Exercise goal: Count the lines below that include the word "Output", then give that number and no other words.
Start of Source information
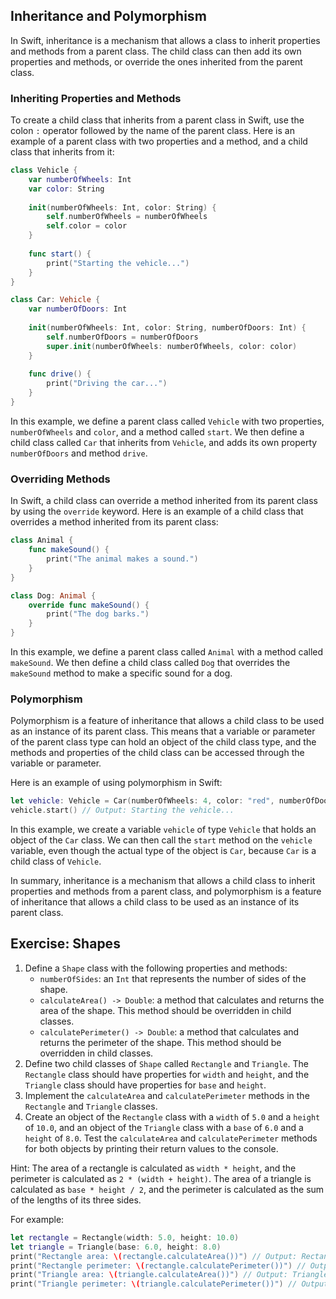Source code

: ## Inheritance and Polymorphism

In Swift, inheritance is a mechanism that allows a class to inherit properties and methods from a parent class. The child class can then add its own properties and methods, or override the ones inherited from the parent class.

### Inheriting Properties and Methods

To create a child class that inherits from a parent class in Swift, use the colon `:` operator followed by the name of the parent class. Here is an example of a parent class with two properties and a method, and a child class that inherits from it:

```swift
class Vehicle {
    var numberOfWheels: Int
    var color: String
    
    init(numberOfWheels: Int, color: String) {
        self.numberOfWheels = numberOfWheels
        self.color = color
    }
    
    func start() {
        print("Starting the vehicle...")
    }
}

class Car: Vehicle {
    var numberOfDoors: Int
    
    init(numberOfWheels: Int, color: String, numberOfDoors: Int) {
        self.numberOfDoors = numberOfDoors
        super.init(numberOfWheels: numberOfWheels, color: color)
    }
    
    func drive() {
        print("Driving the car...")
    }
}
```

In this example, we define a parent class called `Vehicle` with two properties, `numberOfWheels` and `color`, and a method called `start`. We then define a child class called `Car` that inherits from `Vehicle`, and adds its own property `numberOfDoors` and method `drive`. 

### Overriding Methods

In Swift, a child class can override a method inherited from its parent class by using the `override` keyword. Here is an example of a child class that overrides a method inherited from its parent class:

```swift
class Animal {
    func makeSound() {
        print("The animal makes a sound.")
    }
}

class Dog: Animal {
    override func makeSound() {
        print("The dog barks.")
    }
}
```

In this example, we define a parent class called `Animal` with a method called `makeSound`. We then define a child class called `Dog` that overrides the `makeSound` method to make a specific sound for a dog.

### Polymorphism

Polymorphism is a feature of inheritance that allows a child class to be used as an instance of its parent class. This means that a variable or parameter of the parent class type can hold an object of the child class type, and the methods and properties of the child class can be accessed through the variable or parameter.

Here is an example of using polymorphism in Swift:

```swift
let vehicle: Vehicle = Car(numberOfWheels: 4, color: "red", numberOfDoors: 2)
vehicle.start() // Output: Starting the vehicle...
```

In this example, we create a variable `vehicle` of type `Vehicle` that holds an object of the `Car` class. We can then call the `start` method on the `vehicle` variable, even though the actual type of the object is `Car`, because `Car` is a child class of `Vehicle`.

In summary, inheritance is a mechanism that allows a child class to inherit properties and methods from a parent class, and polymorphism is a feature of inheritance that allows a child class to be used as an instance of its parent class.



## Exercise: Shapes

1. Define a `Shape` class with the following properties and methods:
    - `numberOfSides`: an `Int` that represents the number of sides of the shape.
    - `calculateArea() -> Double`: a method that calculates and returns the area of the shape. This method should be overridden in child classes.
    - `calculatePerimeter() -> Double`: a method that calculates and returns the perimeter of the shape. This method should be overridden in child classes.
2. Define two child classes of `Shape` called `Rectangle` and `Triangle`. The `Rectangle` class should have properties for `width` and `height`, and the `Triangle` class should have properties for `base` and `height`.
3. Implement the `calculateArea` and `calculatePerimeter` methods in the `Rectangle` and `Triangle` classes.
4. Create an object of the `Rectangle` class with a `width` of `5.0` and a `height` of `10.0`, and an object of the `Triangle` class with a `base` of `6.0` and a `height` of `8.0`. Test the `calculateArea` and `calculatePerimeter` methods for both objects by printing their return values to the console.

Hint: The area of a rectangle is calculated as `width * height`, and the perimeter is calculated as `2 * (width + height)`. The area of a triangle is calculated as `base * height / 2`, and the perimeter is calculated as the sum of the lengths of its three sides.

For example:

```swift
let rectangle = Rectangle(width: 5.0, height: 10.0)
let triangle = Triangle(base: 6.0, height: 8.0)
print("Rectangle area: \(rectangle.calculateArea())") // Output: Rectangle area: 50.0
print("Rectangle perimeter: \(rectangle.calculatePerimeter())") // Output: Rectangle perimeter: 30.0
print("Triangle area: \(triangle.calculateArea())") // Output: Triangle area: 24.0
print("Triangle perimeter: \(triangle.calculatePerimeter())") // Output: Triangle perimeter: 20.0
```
End of Source information
Start of Source information
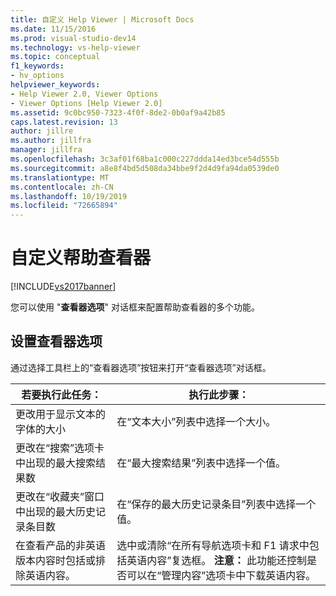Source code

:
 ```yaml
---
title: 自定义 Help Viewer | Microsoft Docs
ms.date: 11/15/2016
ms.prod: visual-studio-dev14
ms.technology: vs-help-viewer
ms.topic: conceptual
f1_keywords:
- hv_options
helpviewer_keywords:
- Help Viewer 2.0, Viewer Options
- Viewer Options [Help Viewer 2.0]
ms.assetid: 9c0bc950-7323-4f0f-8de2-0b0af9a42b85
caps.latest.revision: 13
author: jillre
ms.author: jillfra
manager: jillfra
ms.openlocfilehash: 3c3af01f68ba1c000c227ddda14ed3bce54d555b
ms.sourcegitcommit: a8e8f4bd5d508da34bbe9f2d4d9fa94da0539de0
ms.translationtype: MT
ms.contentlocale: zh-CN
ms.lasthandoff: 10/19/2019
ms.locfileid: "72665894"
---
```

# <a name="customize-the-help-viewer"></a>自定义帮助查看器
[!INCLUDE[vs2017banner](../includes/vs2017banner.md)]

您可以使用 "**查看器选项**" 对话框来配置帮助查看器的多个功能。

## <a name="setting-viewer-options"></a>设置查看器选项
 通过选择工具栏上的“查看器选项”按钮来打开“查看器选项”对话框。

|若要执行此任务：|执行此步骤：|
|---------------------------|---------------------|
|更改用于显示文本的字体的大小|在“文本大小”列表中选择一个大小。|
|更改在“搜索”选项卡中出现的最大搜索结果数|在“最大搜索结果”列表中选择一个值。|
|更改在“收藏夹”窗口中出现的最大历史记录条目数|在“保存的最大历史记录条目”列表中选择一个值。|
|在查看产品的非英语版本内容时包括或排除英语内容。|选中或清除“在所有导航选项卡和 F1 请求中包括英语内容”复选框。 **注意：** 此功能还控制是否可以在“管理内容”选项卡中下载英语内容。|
End of Source information
Answer to this problem: 5